The end result of what we are building will look like this:

Detecting browser support

Since not all browsers fully support this method, we will need to detect if our browser has this option.

const SpeechRecognition = window.SpeechRecognition || window.webkitSpeechRecognition;

Here we define a const to check if the support is defined.

We can then easily check of this const.

if (SpeechRecognition !== undefined) {
  // Do the speech stuff
} else {
  console.warn('sorry not supported 😭');
}

JavaScript speech to text

Now that we defined our browser supports this feature, we can go ahead a start working on recording our voice.

Let's first make a very simple HTML setup.

We are going to need a status text to tell the user what's going on, we also need a button to start listening.
And an output div to place our results in.

<div>
  <h1>Welcome to our speech to text tool</h1>
  <h4 id="status">Press the button below, and start speaking</h4>
  <button onclick="startRecognition()">Speech to text</button>
  <div id="result" class="hide"></div>
</div>

Now let's start by defining these as variables so we can use them.

const status = document.getElementById('status'),
  result = document.getElementById('result');

The next step is to create our startRecognition function.

startRecognition = () => {
  if (SpeechRecognition !== undefined) {
    let recognition = new SpeechRecognition();
  } else {
    console.warn('sorry not supported 😭');
  }
};

If the recognition is supported, we create a new SpeechRecognition interface.

Now this doesn't do anything yet because it isn't started.

But before we start it, let's define some events that it comes with to capture states.

First, we'll define the start.

recognition.onstart = () => {
  status.innerHTML = `Starting listening, speak in the microphone please 🦻`;
  output.classList.add('hide');
};

This function will be called once the onstart event is triggered. We will use it to give the user a status update that we are listening.

The next job is to see when the user is done speaking.

recognition.onspeechend = () => {
  status.innerHTML = `I stopped listening `;
  recognition.stop();
};

Here we tell the user in our status element that we stopped listening to them.
We also manually stop the recognition.

Now we need to receive the actual results.

recognition.onresult = result => {
  console.log(result);
};

This function is called when the results are in, and they come as a SpeechRecognitionEvent.

Which looks like this:

We are interested in the results however.
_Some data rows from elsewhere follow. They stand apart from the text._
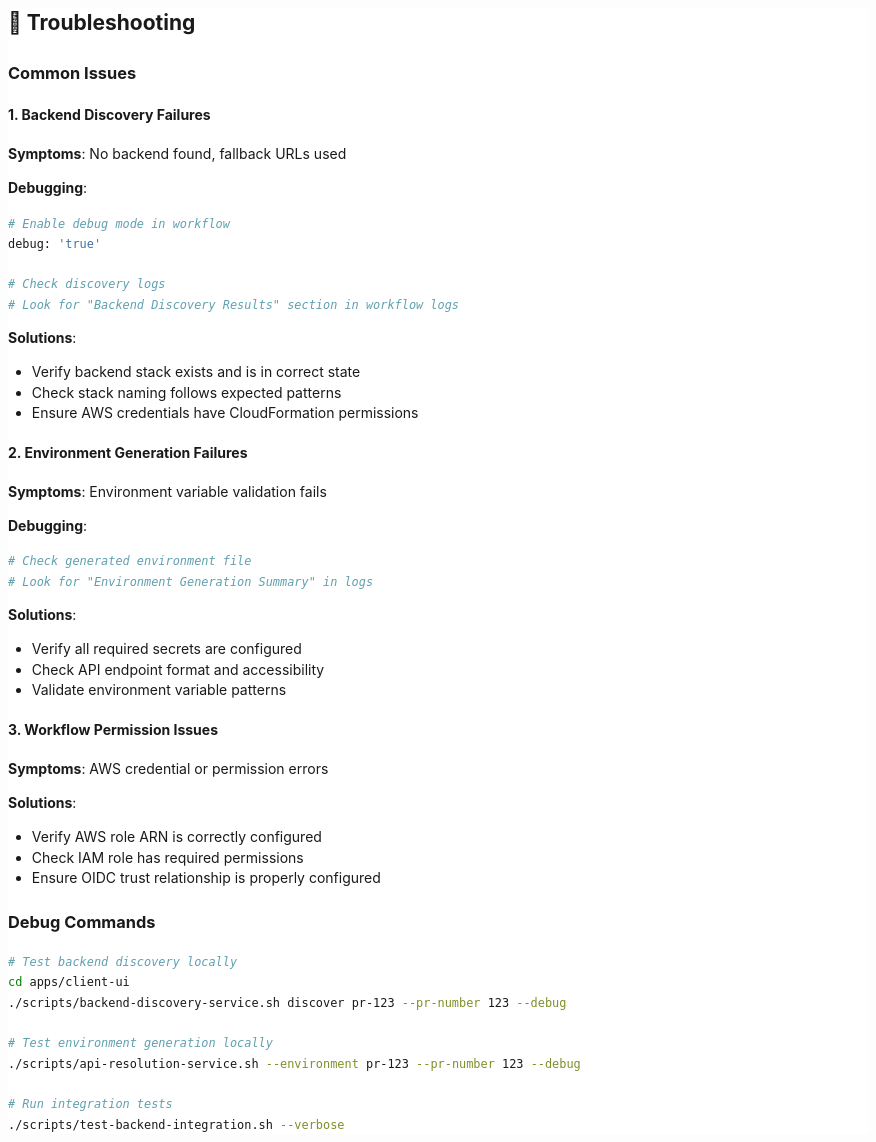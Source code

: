 ## 🚨 Troubleshooting

### Common Issues

#### 1. Backend Discovery Failures

**Symptoms**: No backend found, fallback URLs used

**Debugging**:

```bash
# Enable debug mode in workflow
debug: 'true'

# Check discovery logs
# Look for "Backend Discovery Results" section in workflow logs
```

**Solutions**:

- Verify backend stack exists and is in correct state
- Check stack naming follows expected patterns
- Ensure AWS credentials have CloudFormation permissions

#### 2. Environment Generation Failures

**Symptoms**: Environment variable validation fails

**Debugging**:

```bash
# Check generated environment file
# Look for "Environment Generation Summary" in logs
```

**Solutions**:

- Verify all required secrets are configured
- Check API endpoint format and accessibility
- Validate environment variable patterns

#### 3. Workflow Permission Issues

**Symptoms**: AWS credential or permission errors

**Solutions**:

- Verify AWS role ARN is correctly configured
- Check IAM role has required permissions
- Ensure OIDC trust relationship is properly configured

### Debug Commands

```bash
# Test backend discovery locally
cd apps/client-ui
./scripts/backend-discovery-service.sh discover pr-123 --pr-number 123 --debug

# Test environment generation locally
./scripts/api-resolution-service.sh --environment pr-123 --pr-number 123 --debug

# Run integration tests
./scripts/test-backend-integration.sh --verbose
```
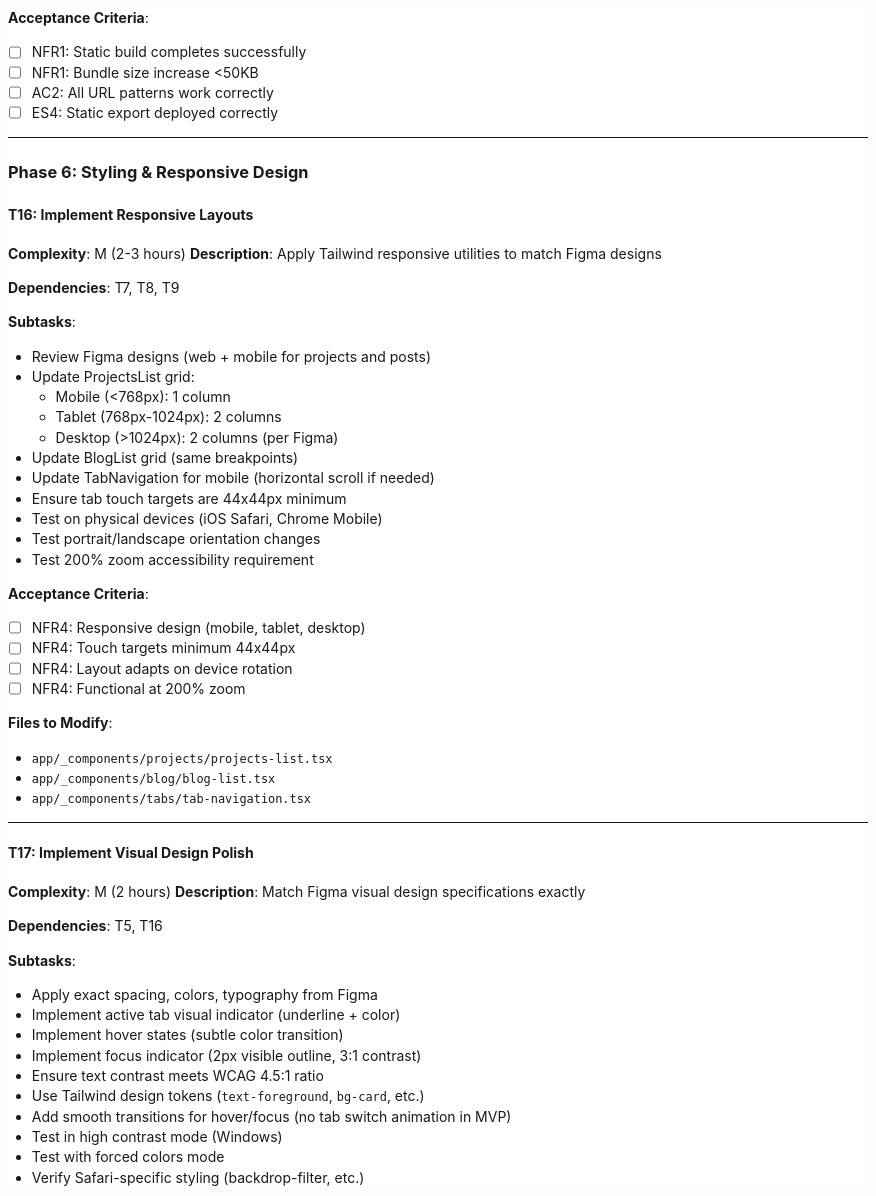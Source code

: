 **Acceptance Criteria**:
- [ ] NFR1: Static build completes successfully
- [ ] NFR1: Bundle size increase <50KB
- [ ] AC2: All URL patterns work correctly
- [ ] ES4: Static export deployed correctly

---

### Phase 6: Styling & Responsive Design

#### **T16: Implement Responsive Layouts**
**Complexity**: M (2-3 hours)
**Description**: Apply Tailwind responsive utilities to match Figma designs

**Dependencies**: T7, T8, T9

**Subtasks**:
- Review Figma designs (web + mobile for projects and posts)
- Update ProjectsList grid:
  - Mobile (<768px): 1 column
  - Tablet (768px-1024px): 2 columns
  - Desktop (>1024px): 2 columns (per Figma)
- Update BlogList grid (same breakpoints)
- Update TabNavigation for mobile (horizontal scroll if needed)
- Ensure tab touch targets are 44x44px minimum
- Test on physical devices (iOS Safari, Chrome Mobile)
- Test portrait/landscape orientation changes
- Test 200% zoom accessibility requirement

**Acceptance Criteria**:
- [ ] NFR4: Responsive design (mobile, tablet, desktop)
- [ ] NFR4: Touch targets minimum 44x44px
- [ ] NFR4: Layout adapts on device rotation
- [ ] NFR4: Functional at 200% zoom

**Files to Modify**:
- `app/_components/projects/projects-list.tsx`
- `app/_components/blog/blog-list.tsx`
- `app/_components/tabs/tab-navigation.tsx`

---

#### **T17: Implement Visual Design Polish**
**Complexity**: M (2 hours)
**Description**: Match Figma visual design specifications exactly

**Dependencies**: T5, T16

**Subtasks**:
- Apply exact spacing, colors, typography from Figma
- Implement active tab visual indicator (underline + color)
- Implement hover states (subtle color transition)
- Implement focus indicator (2px visible outline, 3:1 contrast)
- Ensure text contrast meets WCAG 4.5:1 ratio
- Use Tailwind design tokens (`text-foreground`, `bg-card`, etc.)
- Add smooth transitions for hover/focus (no tab switch animation in MVP)
- Test in high contrast mode (Windows)
- Test with forced colors mode
- Verify Safari-specific styling (backdrop-filter, etc.)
These are parsed as SpeechRecognitionResults and as mentioned, can be multiple if you use the maxAlternatives.

In our example, we will stick to one, and such a result will look like this:

You can see where this is going right. We can use the transcript to get the text it guessed we spoke.
And there is a confidence which is how certain it is you said something.
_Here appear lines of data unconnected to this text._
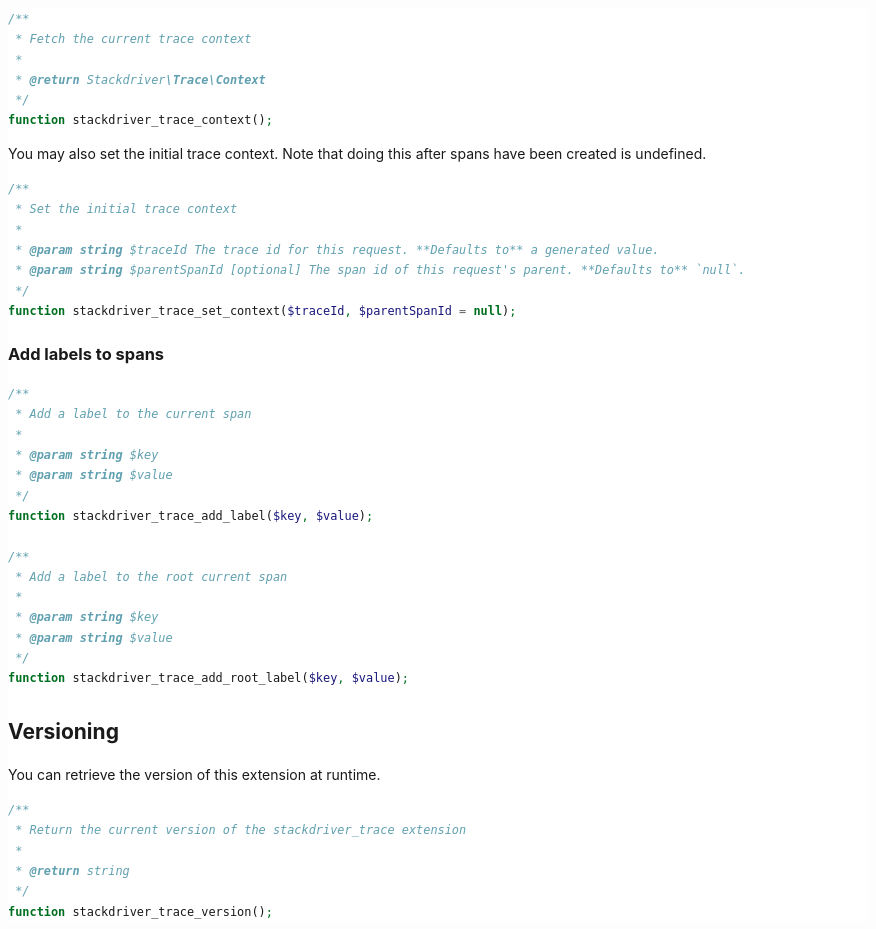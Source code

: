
 ```php
/**
 * Fetch the current trace context
 *
 * @return Stackdriver\Trace\Context
 */
function stackdriver_trace_context();
```

You may also set the initial trace context. Note that doing this after spans have been created is undefined.

```php
/**
 * Set the initial trace context
 *
 * @param string $traceId The trace id for this request. **Defaults to** a generated value.
 * @param string $parentSpanId [optional] The span id of this request's parent. **Defaults to** `null`.
 */
function stackdriver_trace_set_context($traceId, $parentSpanId = null);
```

### Add labels to spans

```php
/**
 * Add a label to the current span
 *
 * @param string $key
 * @param string $value
 */
function stackdriver_trace_add_label($key, $value);

/**
 * Add a label to the root current span
 *
 * @param string $key
 * @param string $value
 */
function stackdriver_trace_add_root_label($key, $value);
```

## Versioning

You can retrieve the version of this extension at runtime.

```php
/**
 * Return the current version of the stackdriver_trace extension
 *
 * @return string
 */
function stackdriver_trace_version();
```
Let's add this to our output element.

recognition.onresult = result => {
  output.classList.remove('hide');
  output.innerHTML = `I'm ${Math.floor(
    result.results[0][0].confidence * 100
  )}% certain you just said: <b>${result.results[0][0].transcript}</b>`;
};

Now, all we have to do is add the start!

recognition.start();

The first time we run this and click the button, it will prompt our microphone access.
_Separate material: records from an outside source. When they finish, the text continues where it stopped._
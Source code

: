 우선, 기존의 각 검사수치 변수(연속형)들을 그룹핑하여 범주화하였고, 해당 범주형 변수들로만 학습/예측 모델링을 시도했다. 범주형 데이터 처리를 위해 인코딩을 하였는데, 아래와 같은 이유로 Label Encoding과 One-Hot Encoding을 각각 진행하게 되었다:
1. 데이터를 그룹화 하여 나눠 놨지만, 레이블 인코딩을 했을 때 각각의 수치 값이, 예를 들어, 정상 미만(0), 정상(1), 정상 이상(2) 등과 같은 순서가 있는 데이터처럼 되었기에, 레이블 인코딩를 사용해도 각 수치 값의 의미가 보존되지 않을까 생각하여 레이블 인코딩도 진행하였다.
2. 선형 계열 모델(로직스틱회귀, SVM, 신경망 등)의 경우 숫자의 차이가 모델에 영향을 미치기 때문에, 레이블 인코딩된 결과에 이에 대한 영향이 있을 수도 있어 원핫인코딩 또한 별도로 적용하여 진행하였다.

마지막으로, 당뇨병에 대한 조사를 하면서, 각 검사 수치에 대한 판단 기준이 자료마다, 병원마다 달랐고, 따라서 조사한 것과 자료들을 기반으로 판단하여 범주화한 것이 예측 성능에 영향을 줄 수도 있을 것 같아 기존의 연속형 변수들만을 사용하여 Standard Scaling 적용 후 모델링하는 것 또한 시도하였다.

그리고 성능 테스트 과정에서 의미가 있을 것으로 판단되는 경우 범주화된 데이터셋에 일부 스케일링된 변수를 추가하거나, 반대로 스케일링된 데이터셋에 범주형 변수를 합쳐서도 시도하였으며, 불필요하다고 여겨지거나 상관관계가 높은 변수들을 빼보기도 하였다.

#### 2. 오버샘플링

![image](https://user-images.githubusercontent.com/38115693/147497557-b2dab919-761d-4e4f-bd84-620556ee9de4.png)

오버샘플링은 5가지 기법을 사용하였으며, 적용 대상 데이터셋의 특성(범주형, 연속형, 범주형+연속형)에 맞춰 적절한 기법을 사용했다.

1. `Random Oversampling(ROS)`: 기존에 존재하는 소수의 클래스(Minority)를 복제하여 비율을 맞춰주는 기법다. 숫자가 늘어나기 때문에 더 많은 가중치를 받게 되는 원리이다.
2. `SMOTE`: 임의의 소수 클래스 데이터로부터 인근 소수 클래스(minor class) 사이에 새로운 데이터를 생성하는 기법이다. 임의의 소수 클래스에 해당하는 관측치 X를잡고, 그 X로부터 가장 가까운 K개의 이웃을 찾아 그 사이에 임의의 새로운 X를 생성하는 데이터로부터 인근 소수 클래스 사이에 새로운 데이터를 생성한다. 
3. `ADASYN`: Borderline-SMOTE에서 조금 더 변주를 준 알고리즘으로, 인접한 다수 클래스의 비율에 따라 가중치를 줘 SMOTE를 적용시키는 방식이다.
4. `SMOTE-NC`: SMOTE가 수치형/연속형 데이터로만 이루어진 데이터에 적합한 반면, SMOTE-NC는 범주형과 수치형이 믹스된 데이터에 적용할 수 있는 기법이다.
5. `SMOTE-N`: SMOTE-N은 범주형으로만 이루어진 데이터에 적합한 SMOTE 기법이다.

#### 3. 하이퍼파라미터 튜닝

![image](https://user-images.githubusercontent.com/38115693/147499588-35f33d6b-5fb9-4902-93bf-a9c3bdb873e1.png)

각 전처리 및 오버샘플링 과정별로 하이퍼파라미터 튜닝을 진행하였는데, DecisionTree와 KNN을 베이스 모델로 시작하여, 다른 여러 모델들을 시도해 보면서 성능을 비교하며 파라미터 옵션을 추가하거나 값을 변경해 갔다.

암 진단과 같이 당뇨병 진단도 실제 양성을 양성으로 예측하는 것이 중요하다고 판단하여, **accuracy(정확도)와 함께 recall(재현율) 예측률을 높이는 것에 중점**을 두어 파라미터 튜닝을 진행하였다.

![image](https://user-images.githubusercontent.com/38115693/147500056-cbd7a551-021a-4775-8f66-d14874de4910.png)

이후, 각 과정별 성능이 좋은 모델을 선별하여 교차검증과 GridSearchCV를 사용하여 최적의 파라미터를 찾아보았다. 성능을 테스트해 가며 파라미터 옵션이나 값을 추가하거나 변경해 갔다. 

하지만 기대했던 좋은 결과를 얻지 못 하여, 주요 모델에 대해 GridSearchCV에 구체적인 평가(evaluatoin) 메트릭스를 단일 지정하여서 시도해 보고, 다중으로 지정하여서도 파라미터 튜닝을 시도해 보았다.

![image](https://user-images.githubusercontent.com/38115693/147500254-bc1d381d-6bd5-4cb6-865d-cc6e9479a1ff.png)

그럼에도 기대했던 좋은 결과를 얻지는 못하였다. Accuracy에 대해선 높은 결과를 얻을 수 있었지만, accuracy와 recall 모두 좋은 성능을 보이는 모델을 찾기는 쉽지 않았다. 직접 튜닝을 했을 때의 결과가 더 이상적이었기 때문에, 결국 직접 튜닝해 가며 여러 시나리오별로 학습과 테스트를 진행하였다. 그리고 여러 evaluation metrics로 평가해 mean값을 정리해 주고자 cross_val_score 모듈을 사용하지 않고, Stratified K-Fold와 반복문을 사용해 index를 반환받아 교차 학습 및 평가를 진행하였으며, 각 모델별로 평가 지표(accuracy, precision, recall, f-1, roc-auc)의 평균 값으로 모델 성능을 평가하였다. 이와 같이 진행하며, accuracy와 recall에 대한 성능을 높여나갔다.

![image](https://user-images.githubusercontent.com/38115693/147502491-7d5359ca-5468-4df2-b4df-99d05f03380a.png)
Once we have done that, we can start speaking and see the transcript coming in our output.

Wow, we just made the computer listen to us, how awesome right.

You can find this full demo on the following Codepen.

Note: For the demo open it in Codepen itself.

Browser Support

Sad enough, this isn't a fully supported feature yet! I think it will be bigger and bigger since speech, in general, is getting more needed for the web.